4. ‘Aliens’ have not made themselves known. Truly. All a real alien would have to do is land their starship on one of the many spaces perfectly designed for that purpose, like an airport. Besides, why cross hundreds or thousands of light years or more simply to hide in the bushes? Especially from a species supposedly fifty times less intelligent and technologically inferior.

5. We would have seen and recorded them. The skies are watched. Avidly so. Satellites, meteors and comets are tracked not only by multiple government agencies in multiple countries, but also by an army of amateur astronomers. People who can tell the difference between a planet and a star, a satellite and a meteor.
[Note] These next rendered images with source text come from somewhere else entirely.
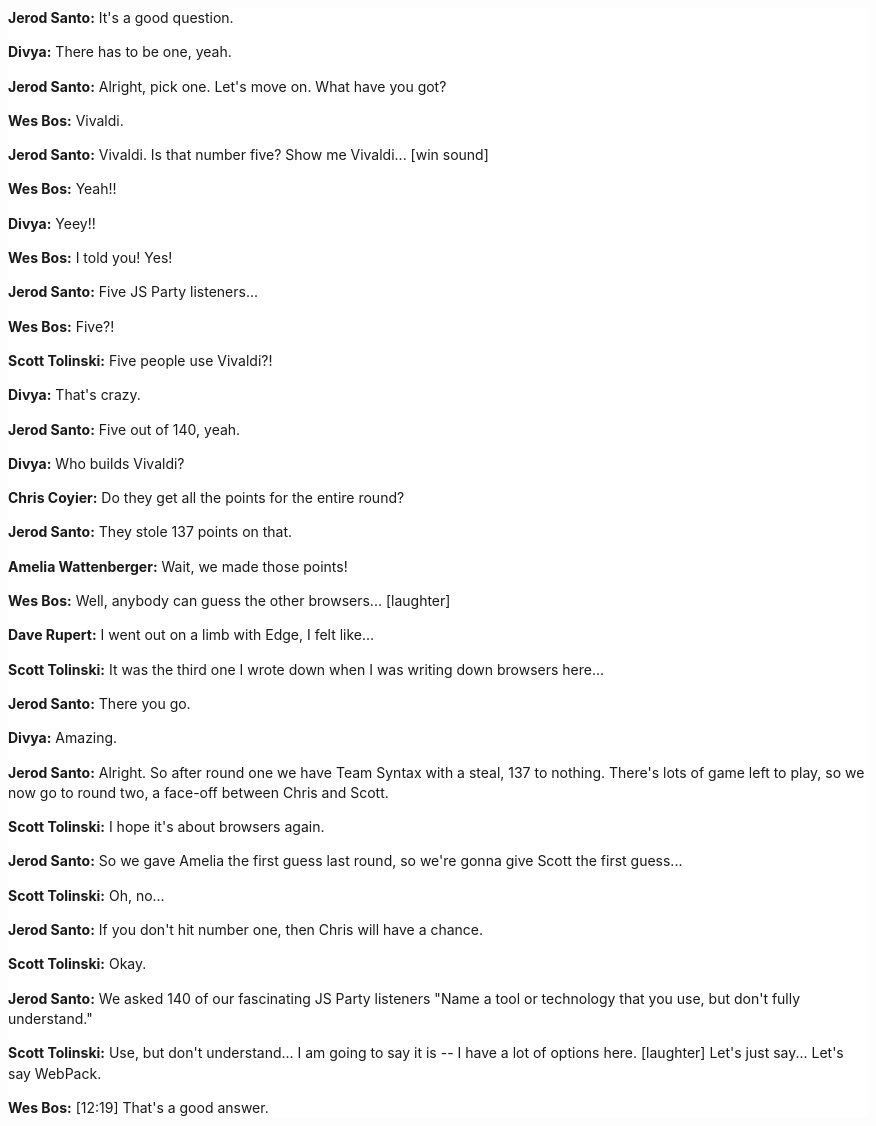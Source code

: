 **Jerod Santo:** It's a good question.

**Divya:** There has to be one, yeah.

**Jerod Santo:** Alright, pick one. Let's move on. What have you got?

**Wes Bos:** Vivaldi.

**Jerod Santo:** Vivaldi. Is that number five? Show me Vivaldi... \[win sound\]

**Wes Bos:** Yeah!!

**Divya:** Yeey!!

**Wes Bos:** I told you! Yes!

**Jerod Santo:** Five JS Party listeners...

**Wes Bos:** Five?!

**Scott Tolinski:** Five people use Vivaldi?!

**Divya:** That's crazy.

**Jerod Santo:** Five out of 140, yeah.

**Divya:** Who builds Vivaldi?

**Chris Coyier:** Do they get all the points for the entire round?

**Jerod Santo:** They stole 137 points on that.

**Amelia Wattenberger:** Wait, we made those points!

**Wes Bos:** Well, anybody can guess the other browsers... \[laughter\]

**Dave Rupert:** I went out on a limb with Edge, I felt like...

**Scott Tolinski:** It was the third one I wrote down when I was writing down browsers here...

**Jerod Santo:** There you go.

**Divya:** Amazing.

**Jerod Santo:** Alright. So after round one we have Team Syntax with a steal, 137 to nothing. There's lots of game left to play, so we now go to round two, a face-off between Chris and Scott.

**Scott Tolinski:** I hope it's about browsers again.

**Jerod Santo:** So we gave Amelia the first guess last round, so we're gonna give Scott the first guess...

**Scott Tolinski:** Oh, no...

**Jerod Santo:** If you don't hit number one, then Chris will have a chance.

**Scott Tolinski:** Okay.

**Jerod Santo:** We asked 140 of our fascinating JS Party listeners "Name a tool or technology that you use, but don't fully understand."

**Scott Tolinski:** Use, but don't understand... I am going to say it is -- I have a lot of options here. \[laughter\] Let's just say... Let's say WebPack.

**Wes Bos:** \[12:19\] That's a good answer.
For every sighting of a ‘UFO’ there are multiple sightings of the same phenomena from a different angle which identify said UFO as something terribly mundane and indisputably natural or human made. There are millions of people who can actually tell the difference between aircraft contrails lit by the setting sun and atmospheric tracks left by ‘giant meteors’. Or even UFO’s and pigeons.

6. I’ve seen so-called UFO’s. Then had a damned good laugh at myself for being foolish. My first sighting was at six years old. I was on holiday with my family in Devon, England, at the time. One evening we heard a report of a UFO on the car radio. We’d pulled over for a pub supper, and I was sitting outside in the pub gardens when we saw it; a dark red globe high up in the sky with something dangling below. “Is that a balloon?” I said, staring up at it. “It’s a balloon!” A few other people confirmed. After we’d eaten we heard on the radio that yes, the ‘UFO’ was a Weather recording balloon. During the 1960’s, and until the technology was superseded, such sightings were quite common. Since then I’ve seen lenticular clouds, light reflected off high altitude aircraft, and foil party balloons filled with helium high up amongst the clouds. No alien spacecraft though.

7. There have been no ‘Alien abductions’. Every single one can be more easily explained by sleep disorders, isolation, hallucination, and chemical imbalance. For example; look up ‘Sleep paralysis’ which is a condition known to produce hallucinations of ‘abduction’. That’s even without graphic hallucinations related to extreme celibacy (Incubi and Succubi)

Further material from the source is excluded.